For my 2 cents: I've been leading the front-end build for a market-leading travel-centric web developer for the last few years. The basic HTML and CSS hasn't been reinvented for each site; it's evolved from site to site. We've tried some things out, been down some dead ends, and when I left this role we had a pretty stable system in place. We're talking large e-commerce sites though, so for those working on five pagers this is going to be unnecessarily complicated.

inline.css
Starts with the base font definition, then goes on to headings, paragraphs, lists, images etc. This is always the first stylesheet to be linked in. Styles tend to be weighted towards defining the actual HTML elements. i.e.:

h1 {
}

h2 {
}

p {
}

ul {
}

block.css
Followed by block.css, which contains multi-columns structures, data table formatting, subnavigation, gallery and any other block level structures that are used on multiple pages. Styles in block.css can override styles in inline.css, primarily with descendant selectors. i.e.:

.bust-out {
}

.bust-out p {
}

.bust-out ul {
}

.bust-out, when assigned to a div may invert the background colour of the box, and the following declarations would style the p and ul elements to complement the new background colour.

my-page.css (example)
This (optional) stylesheet to be linked in is the page-specific stylesheet, which should have the same name as the page it applies to: about-us.css for about-us.html for example. It would be nice to think that there would be no styles in here, but in the real-world, working in a team, developers don't always follow the style rules. I'd rather any tweaks and hacks were in here than inline or stuffed into one of the main stylesheets.

template.css
Followed by template.css, which contains any CSS for areas that will not change over the whole site: CSS resets, header, footer, main navigation etc. As a lot of these elements are going to be unique, such as the logo, affiliation logos in the footer etc., they are referenced with their own IDs rather than descendant selectors. i.e.:

#logo {
}

instead of:

#header .logo {
}

This is good enough for smaller sites, but for bigger ones, you'll find that block.css starts to get really big. If it does, you should break it out into sections, such as section-subnavigation.css, section-gallery.css etc., for block-level structures that aren't used on every page. These can then be linked into only the page that need them; cutting down on loading in unnecessary CSS. The linking could be done straight from the HTML, or the page-specific stylesheet could import the others.

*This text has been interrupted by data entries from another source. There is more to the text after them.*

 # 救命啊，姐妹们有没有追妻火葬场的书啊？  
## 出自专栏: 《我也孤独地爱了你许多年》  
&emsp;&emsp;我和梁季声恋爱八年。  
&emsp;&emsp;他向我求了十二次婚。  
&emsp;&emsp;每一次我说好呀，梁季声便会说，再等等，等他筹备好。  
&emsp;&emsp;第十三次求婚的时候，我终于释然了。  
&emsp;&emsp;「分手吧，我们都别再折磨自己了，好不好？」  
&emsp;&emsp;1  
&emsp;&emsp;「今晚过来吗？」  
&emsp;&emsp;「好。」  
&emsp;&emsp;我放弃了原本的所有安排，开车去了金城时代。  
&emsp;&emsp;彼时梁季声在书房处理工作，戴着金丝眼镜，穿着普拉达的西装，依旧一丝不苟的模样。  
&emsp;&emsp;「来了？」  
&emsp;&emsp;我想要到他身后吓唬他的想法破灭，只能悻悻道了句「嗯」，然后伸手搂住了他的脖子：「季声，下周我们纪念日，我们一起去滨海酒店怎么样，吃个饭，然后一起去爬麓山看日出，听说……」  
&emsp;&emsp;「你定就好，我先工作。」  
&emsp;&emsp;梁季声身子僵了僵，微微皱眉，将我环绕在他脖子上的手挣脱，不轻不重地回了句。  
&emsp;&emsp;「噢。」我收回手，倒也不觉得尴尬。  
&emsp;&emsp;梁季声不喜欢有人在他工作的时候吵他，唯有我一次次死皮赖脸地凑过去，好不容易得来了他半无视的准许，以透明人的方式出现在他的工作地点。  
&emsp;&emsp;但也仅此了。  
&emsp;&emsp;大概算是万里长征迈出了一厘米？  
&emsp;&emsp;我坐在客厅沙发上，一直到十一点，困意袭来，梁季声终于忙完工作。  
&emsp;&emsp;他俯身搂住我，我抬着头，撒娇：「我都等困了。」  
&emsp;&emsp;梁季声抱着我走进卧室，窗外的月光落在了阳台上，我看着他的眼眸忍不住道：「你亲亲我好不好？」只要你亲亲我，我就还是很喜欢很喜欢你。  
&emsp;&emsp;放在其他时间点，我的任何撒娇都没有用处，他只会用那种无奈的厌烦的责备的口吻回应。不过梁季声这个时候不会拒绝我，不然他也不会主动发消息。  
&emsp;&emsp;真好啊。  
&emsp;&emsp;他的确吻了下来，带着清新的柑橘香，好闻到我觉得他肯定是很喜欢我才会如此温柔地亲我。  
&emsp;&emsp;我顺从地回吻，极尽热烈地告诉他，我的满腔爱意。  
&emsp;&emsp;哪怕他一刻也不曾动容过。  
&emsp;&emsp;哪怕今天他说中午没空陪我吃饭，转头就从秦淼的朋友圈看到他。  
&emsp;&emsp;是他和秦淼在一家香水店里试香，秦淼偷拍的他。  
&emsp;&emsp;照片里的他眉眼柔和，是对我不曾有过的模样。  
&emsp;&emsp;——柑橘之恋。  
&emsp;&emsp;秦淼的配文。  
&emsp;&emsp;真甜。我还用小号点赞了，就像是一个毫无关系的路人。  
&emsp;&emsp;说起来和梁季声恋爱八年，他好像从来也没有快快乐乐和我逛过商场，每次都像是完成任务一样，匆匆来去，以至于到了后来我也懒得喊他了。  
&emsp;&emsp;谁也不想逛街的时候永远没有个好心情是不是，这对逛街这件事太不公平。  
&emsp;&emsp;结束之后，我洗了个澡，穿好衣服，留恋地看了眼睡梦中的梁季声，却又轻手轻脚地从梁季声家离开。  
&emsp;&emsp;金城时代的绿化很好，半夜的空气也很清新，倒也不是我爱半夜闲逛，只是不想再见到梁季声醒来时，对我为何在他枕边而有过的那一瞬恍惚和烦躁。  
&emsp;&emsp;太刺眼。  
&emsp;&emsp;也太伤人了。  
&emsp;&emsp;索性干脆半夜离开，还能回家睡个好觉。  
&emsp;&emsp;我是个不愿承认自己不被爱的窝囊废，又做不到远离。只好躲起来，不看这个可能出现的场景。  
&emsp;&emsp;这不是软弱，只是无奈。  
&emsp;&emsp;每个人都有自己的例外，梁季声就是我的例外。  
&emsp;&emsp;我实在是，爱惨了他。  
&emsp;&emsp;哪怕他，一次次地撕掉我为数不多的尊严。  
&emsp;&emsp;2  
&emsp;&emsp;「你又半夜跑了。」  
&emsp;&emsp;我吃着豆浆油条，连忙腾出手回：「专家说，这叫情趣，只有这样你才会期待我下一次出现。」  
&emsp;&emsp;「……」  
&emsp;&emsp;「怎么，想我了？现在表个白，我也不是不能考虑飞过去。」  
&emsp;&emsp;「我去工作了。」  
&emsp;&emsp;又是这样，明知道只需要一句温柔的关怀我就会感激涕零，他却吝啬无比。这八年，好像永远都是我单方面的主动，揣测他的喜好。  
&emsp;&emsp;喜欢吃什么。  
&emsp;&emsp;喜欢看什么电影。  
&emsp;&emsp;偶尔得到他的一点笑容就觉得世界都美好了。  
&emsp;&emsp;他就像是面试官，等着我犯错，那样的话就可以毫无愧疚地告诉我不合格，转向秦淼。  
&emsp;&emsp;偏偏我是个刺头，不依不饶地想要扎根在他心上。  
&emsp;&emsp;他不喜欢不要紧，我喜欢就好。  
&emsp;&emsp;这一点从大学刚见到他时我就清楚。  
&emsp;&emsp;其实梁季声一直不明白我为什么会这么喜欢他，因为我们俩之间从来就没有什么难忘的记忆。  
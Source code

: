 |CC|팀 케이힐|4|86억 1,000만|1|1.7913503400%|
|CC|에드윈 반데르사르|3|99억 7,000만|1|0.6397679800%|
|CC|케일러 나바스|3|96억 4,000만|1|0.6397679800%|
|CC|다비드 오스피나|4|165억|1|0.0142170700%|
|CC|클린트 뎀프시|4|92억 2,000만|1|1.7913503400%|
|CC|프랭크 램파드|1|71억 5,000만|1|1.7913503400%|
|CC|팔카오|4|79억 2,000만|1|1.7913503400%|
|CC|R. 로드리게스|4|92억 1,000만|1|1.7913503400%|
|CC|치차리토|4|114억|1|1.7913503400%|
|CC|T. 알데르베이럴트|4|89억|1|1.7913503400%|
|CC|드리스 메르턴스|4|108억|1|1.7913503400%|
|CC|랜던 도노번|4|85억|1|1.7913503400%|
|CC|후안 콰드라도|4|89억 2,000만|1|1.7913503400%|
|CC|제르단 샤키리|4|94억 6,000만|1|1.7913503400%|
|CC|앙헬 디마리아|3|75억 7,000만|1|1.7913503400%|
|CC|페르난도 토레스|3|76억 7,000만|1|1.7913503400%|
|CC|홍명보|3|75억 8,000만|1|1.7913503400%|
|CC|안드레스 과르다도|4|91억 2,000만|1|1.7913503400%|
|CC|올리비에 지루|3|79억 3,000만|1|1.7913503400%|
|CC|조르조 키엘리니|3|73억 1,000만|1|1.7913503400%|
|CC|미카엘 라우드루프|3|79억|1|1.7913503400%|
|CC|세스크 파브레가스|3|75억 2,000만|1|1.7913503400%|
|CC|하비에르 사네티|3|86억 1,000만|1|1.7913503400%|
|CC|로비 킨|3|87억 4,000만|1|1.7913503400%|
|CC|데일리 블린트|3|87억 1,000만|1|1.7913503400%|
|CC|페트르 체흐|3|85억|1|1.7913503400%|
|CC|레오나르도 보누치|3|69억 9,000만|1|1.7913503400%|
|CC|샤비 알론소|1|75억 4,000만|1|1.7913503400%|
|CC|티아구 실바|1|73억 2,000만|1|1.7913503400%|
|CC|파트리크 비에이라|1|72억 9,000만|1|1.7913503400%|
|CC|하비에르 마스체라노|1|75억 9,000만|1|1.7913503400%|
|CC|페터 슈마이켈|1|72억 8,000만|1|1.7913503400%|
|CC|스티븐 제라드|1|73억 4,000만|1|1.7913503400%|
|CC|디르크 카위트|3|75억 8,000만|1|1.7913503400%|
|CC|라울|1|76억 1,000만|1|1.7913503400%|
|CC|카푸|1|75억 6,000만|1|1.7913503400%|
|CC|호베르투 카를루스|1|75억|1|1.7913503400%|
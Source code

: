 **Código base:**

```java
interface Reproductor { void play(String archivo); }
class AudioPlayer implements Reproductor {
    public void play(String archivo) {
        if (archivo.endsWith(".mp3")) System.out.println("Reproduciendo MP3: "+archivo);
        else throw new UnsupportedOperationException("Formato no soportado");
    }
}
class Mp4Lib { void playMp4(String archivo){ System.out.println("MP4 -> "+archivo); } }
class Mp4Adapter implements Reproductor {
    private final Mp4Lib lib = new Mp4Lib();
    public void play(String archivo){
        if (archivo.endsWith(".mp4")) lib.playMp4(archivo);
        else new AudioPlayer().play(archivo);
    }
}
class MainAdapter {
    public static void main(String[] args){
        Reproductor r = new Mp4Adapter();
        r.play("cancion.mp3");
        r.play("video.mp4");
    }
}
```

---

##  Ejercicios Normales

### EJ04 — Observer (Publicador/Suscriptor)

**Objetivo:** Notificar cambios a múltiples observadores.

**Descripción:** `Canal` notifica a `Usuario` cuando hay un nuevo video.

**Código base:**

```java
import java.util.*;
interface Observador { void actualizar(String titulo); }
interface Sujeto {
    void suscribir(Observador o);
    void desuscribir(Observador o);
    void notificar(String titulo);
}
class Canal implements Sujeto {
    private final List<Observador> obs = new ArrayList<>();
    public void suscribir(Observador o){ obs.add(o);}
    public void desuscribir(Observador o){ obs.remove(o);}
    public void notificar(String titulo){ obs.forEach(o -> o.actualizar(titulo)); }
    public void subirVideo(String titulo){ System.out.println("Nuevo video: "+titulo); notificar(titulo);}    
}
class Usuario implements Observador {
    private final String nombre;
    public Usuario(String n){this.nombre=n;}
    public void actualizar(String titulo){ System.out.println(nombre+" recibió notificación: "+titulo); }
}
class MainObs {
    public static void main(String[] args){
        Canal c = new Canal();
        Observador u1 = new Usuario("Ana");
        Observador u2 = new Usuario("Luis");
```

The end result will be lots of stylesheets, which if all your developers understand the system, will be a hell of a lot easier to deal with than one monolithic stylesheet. It's also great for caching, but unfortunately sucks for keeping the number of server requests down. That's one extreme. With any server-side language you have the option of merging together stylesheets server-side before delivering them to the browser, so you could have 50 stylesheets to work on, but chuck out that one giant stylesheet to the browser. That's the other extreme.

Somewhere in the middle there's a compromise that'll balance server requests with browser caching. That line will be different on every site, and is really something you should look at after the site is built but before it's launched. Consider it performance tuning. If you do this, you'll find out that you're following one of the tenets of object oriented programming: Separate that which changes from that which stays the same.